== To do ==
A verbatim copy of the records is required, with all pictures left out.

*** Source material Section Begins ***

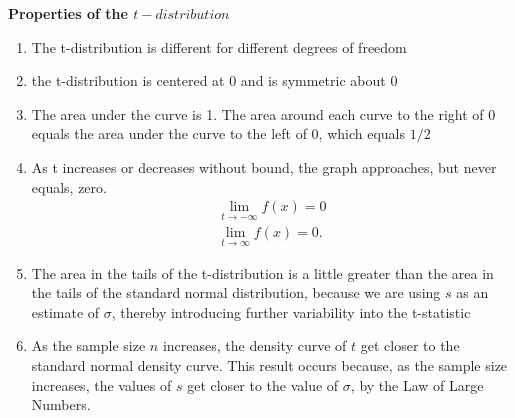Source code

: \documentclass{report}
\begin{document}
    \bigbreak \noindent 
    \textbf{Properties of the $t-distribution$}
    \begin{enumerate}
        \item The t-distribution is different for different degrees of freedom
        \item the t-distribution is centered at 0 and is symmetric about 0 
        \item The area under the curve is 1. The area around each curve to the right of 0 equals the area under the curve to the left of 0, which equals $1/2 $
     \item As t increases or decreases without bound, the graph approaches, but never equals, zero.
         \begin{align*}
             \lim\limits_{t \to -\infty}{f(x) = 0} \\
             \lim\limits_{t \to \infty}{f(x) = 0}
         .\end{align*}
        \item The area in the tails of the t-distribution is a little greater than the area in the tails of the standard normal distribution, because we are using $s $ as an estimate of $\sigma $, thereby introducing further variability into the t-statistic
        \item As the sample size $n $ increases, the density curve of $t $ get closer to the standard normal density curve. This result occurs because, as the sample size increases, the values of $s$ get closer to the value of $\sigma $, by the Law of Large Numbers.
    \end{enumerate}
\end{document}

*** Source material Section Ends ***

== Worked solution ==
Source code

: \documentclass{report}
\begin{document}
    \bigbreak \noindent 
    \textbf{Properties of the $t-distribution$}
    \begin{enumerate}
        \item The t-distribution is different for different degrees of freedom
        \item the t-distribution is centered at 0 and is symmetric about 0 
        \item The area under the curve is 1. The area around each curve to the right of 0 equals the area under the curve to the left of 0, which equals $1/2 $
     \item As t increases or decreases without bound, the graph approaches, but never equals, zero.
         \begin{align*}
             \lim\limits_{t \to -\infty}{f(x) = 0} \\
             \lim\limits_{t \to \infty}{f(x) = 0}
         .\end{align*}
        \item The area in the tails of the t-distribution is a little greater than the area in the tails of the standard normal distribution, because we are using $s $ as an estimate of $\sigma $, thereby introducing further variability into the t-statistic
        \item As the sample size $n $ increases, the density curve of $t $ get closer to the standard normal density curve. This result occurs because, as the sample size increases, the values of $s$ get closer to the value of $\sigma $, by the Law of Large Numbers.
    \end{enumerate}
\end{document}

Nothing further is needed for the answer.